Il Monumento in ricordo dei Caduti nei campi di concentramento segna, dopo la pausa forzata dovuta al conflitto mondiale, la ripresa dell’attività professionale dello studio BBPR (Banfi, Belgiojoso, Peressutti e Rogers) orfano di Gianluigi Banfi, morto a Gusen. Quest’opera del 1946 costituisce anche un episodio fondativo per il rinnovamento dell’ambiente architettonico milanese del dopoguerra, al pari del Monumento alle Fosse Ardeatine nell’ambiente romano.
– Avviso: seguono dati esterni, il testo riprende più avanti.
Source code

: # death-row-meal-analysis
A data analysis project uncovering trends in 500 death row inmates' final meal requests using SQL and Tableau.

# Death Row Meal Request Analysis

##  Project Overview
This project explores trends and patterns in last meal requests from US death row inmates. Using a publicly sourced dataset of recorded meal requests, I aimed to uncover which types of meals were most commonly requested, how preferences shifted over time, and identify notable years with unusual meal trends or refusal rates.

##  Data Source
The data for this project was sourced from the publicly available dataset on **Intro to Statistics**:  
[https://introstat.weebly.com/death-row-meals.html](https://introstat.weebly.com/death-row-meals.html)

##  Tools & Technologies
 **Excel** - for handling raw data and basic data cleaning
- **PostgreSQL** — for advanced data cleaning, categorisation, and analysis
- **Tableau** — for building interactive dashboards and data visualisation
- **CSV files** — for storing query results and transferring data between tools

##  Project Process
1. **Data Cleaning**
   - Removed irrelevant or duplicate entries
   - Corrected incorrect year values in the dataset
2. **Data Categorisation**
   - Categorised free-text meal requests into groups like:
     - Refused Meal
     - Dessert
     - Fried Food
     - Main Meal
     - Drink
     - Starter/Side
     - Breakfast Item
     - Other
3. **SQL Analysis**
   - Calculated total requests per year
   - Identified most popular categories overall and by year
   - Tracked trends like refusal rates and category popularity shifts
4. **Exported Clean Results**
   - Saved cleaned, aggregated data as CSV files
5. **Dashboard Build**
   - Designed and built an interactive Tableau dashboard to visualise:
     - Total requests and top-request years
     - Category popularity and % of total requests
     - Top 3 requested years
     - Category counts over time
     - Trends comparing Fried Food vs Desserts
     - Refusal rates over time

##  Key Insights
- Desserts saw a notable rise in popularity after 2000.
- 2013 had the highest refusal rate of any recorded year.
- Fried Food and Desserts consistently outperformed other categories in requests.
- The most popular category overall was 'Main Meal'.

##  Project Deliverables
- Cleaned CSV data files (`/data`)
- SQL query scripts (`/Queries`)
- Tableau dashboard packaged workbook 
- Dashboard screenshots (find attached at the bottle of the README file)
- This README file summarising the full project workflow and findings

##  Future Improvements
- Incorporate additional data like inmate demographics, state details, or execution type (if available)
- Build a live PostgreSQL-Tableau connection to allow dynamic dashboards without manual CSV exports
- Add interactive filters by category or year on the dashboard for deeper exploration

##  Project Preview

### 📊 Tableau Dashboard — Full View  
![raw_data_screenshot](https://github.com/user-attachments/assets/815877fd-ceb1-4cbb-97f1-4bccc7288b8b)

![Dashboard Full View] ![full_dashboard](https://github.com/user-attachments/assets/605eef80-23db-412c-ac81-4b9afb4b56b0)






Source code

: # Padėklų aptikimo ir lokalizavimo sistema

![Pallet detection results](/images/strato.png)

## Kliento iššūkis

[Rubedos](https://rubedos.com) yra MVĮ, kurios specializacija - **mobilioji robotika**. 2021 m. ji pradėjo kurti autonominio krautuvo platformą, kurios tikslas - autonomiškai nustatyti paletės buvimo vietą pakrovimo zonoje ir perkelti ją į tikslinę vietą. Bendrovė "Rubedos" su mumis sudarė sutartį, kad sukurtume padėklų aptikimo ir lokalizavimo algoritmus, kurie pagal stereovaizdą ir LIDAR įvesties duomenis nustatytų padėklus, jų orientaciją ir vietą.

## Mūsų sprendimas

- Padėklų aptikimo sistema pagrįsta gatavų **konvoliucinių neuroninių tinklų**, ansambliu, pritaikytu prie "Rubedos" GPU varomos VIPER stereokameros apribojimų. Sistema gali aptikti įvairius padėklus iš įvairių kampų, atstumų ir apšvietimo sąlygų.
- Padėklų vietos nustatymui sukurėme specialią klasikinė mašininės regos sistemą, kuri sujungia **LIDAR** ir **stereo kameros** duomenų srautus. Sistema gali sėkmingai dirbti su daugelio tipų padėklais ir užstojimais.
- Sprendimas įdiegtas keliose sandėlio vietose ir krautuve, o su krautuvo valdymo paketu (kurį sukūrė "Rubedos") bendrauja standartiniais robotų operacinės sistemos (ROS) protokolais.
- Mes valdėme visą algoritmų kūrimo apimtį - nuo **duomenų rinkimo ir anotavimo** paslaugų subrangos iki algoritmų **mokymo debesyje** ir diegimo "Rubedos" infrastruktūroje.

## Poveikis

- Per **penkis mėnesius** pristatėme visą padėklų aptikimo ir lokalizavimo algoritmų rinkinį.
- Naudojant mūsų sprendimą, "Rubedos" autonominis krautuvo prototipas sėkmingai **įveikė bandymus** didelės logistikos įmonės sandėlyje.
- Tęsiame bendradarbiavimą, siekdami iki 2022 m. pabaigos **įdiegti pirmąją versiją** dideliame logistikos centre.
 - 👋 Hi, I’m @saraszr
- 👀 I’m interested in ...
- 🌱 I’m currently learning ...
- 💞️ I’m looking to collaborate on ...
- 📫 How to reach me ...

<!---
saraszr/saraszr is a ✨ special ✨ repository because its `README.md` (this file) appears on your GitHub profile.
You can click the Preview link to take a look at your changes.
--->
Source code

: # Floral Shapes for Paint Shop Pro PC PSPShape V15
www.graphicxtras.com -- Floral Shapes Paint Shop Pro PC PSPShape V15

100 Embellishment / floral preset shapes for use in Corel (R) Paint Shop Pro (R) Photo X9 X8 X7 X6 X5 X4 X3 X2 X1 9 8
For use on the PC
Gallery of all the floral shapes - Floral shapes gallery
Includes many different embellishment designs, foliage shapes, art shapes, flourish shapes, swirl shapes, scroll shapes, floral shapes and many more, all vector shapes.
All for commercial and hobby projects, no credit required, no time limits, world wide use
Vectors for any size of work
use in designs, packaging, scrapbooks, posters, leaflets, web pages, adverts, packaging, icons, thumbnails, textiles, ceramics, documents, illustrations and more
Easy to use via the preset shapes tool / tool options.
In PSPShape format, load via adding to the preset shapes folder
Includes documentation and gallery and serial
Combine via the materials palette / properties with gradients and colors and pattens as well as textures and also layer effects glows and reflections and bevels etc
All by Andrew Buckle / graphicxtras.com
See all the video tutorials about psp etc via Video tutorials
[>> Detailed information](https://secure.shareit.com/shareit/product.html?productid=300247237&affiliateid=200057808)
Il monumento, infatti, oltre ad essere la dolente testimonianza della perdita di tanti amici e colleghi come Pagano, Giolli, Labò e Banfi stesso, uccisi nei Lager nazisti, è anche e soprattutto la ripresa di un discorso tragicamente interrotto e la dichiarazione di un rinnovato impegno morale nell’architettura.
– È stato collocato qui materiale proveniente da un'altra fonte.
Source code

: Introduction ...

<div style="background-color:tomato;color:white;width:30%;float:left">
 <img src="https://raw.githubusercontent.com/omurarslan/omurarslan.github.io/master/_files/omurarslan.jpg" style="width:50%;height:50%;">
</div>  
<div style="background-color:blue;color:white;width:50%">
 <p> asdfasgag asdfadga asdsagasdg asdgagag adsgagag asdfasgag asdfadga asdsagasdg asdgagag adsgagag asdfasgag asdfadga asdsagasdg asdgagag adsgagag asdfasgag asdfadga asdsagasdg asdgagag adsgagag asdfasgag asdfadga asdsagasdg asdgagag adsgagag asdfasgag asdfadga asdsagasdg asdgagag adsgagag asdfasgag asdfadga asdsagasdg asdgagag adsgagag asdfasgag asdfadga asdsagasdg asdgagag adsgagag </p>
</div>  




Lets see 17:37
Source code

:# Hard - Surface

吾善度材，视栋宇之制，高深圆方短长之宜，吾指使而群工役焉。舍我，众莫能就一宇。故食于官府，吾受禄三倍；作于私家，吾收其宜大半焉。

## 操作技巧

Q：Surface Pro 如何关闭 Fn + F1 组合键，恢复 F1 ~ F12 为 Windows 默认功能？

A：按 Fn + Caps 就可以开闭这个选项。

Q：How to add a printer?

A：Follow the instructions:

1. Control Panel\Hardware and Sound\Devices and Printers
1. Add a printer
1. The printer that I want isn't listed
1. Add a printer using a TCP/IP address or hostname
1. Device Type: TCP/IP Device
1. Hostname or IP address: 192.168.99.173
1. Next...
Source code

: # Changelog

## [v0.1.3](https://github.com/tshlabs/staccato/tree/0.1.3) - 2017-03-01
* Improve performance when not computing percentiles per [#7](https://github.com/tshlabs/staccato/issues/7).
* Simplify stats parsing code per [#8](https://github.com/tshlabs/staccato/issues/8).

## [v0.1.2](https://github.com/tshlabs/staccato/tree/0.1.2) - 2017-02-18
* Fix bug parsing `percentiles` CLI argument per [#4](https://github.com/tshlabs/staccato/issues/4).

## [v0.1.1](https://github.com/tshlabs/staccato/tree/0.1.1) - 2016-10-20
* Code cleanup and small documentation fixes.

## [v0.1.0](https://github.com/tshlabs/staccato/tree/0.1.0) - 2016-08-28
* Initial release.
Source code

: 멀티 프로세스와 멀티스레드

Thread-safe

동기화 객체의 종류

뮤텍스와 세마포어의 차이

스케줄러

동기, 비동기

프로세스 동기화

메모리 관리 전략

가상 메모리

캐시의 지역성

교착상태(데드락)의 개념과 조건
La struttura, formata da tubolari metallici saldati e dipinti di bianco, disegna una griglia tridimensionale di 212 centimetri di lato che nasce dall’intersezione tra le figure di un cubo e di una croce greca.
La gabbia poggia a sbalzo su un basamento a croce che rafforza la leggerezza della parte superiore grazie alla forza della pietra di Moltrasio e del marmo bianco di Candoglia.
Al centro, circondata da filo spinato, è posta una gamella del Lager contornata da filo spinato contenente la terra di Mauthausen. La regolarità della figura, che Giuseppe Samonà ha voluto ricondurre a Piero della Francesca, è contraddetta dalla posizione asimmetrica delle lapidi riportanti brani del Discorso della Montagna, tratto dal Vangelo secondo Matteo. Il tema del telaio tridimensionale è un dichiarato omaggio alle più nobili espressioni del Razionalismo: la gabbia filiforme allude, come scrive Manfredo Tafuri, ai «miti illuministi degli anni Trenta» ma anche, in ambito artistico, agli «oggetti prigionieri» di Alberto Giacometti e Fausto Melotti. Attraverso il traliccio di tubi il Monumento ai caduti diventa così la commemorazione di un ideale ancora operante, teso a stabilire la continuità – termine assai caro a Ernerso Rogers – con una certa tradizione del Moderno, identificabile soprattutto nella figura di Edoardo Persico.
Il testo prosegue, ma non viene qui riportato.